→ **WORK TO BE COMPLETED**:
An exact transcription of all the data is the expected reply.

→ **GIVEN INFORMATION**:
::::::::
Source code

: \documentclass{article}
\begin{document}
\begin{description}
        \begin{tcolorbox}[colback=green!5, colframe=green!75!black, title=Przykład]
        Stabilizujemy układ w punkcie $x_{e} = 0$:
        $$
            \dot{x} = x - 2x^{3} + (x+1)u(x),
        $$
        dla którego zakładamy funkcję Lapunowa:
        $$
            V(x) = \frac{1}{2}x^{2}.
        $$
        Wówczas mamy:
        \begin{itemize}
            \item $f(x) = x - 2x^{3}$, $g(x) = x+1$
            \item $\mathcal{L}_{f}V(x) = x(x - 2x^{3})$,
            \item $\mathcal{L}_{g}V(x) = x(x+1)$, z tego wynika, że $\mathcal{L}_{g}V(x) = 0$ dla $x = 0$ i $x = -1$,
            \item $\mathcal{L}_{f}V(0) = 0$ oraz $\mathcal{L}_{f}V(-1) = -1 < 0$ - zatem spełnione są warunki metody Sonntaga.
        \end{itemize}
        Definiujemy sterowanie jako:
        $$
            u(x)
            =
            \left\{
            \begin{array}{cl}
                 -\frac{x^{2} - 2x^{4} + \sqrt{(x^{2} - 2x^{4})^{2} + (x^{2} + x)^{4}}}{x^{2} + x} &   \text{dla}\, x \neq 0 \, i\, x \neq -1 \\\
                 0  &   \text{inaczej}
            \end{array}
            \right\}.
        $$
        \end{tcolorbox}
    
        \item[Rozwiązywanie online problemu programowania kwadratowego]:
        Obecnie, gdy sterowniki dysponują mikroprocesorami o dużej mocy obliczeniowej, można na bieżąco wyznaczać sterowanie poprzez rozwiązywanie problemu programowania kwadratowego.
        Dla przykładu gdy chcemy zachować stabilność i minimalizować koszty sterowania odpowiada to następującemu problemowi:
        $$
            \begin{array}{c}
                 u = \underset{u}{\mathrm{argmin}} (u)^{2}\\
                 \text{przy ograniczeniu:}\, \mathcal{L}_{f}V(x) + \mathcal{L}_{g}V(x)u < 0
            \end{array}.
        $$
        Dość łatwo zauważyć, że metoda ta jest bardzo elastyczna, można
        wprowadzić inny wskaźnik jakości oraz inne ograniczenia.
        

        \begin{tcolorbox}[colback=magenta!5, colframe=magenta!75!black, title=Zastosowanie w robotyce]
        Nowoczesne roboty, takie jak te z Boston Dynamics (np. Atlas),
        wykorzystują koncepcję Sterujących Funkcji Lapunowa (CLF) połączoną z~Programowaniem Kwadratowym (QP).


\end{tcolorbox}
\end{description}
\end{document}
::::::::
→ **EXERCISE OUTPUT**:
Source code

: \documentclass{article}
\begin{document}
\begin{description}
        \begin{tcolorbox}[colback=green!5, colframe=green!75!black, title=Przykład]
        Stabilizujemy układ w punkcie $x_{e} = 0$:
        $$
            \dot{x} = x - 2x^{3} + (x+1)u(x),
        $$
        dla którego zakładamy funkcję Lapunowa:
        $$
            V(x) = \frac{1}{2}x^{2}.
        $$
        Wówczas mamy:
        \begin{itemize}
            \item $f(x) = x - 2x^{3}$, $g(x) = x+1$
            \item $\mathcal{L}_{f}V(x) = x(x - 2x^{3})$,
            \item $\mathcal{L}_{g}V(x) = x(x+1)$, z tego wynika, że $\mathcal{L}_{g}V(x) = 0$ dla $x = 0$ i $x = -1$,
            \item $\mathcal{L}_{f}V(0) = 0$ oraz $\mathcal{L}_{f}V(-1) = -1 < 0$ - zatem spełnione są warunki metody Sonntaga.
        \end{itemize}
        Definiujemy sterowanie jako:
        $$
            u(x)
            =
            \left\{
            \begin{array}{cl}
                 -\frac{x^{2} - 2x^{4} + \sqrt{(x^{2} - 2x^{4})^{2} + (x^{2} + x)^{4}}}{x^{2} + x} &   \text{dla}\, x \neq 0 \, i\, x \neq -1 \\\
                 0  &   \text{inaczej}
            \end{array}
            \right\}.
        $$
        \end{tcolorbox}
    
        \item[Rozwiązywanie online problemu programowania kwadratowego]:
        Obecnie, gdy sterowniki dysponują mikroprocesorami o dużej mocy obliczeniowej, można na bieżąco wyznaczać sterowanie poprzez rozwiązywanie problemu programowania kwadratowego.
        Dla przykładu gdy chcemy zachować stabilność i minimalizować koszty sterowania odpowiada to następującemu problemowi:
        $$
            \begin{array}{c}
                 u = \underset{u}{\mathrm{argmin}} (u)^{2}\\
                 \text{przy ograniczeniu:}\, \mathcal{L}_{f}V(x) + \mathcal{L}_{g}V(x)u < 0
            \end{array}.
        $$
        Dość łatwo zauważyć, że metoda ta jest bardzo elastyczna, można
        wprowadzić inny wskaźnik jakości oraz inne ograniczenia.
        

        \begin{tcolorbox}[colback=magenta!5, colframe=magenta!75!black, title=Zastosowanie w robotyce]
        Nowoczesne roboty, takie jak te z Boston Dynamics (np. Atlas),
        wykorzystują koncepcję Sterujących Funkcji Lapunowa (CLF) połączoną z~Programowaniem Kwadratowym (QP).


\end{tcolorbox}
\end{description}
\end{document}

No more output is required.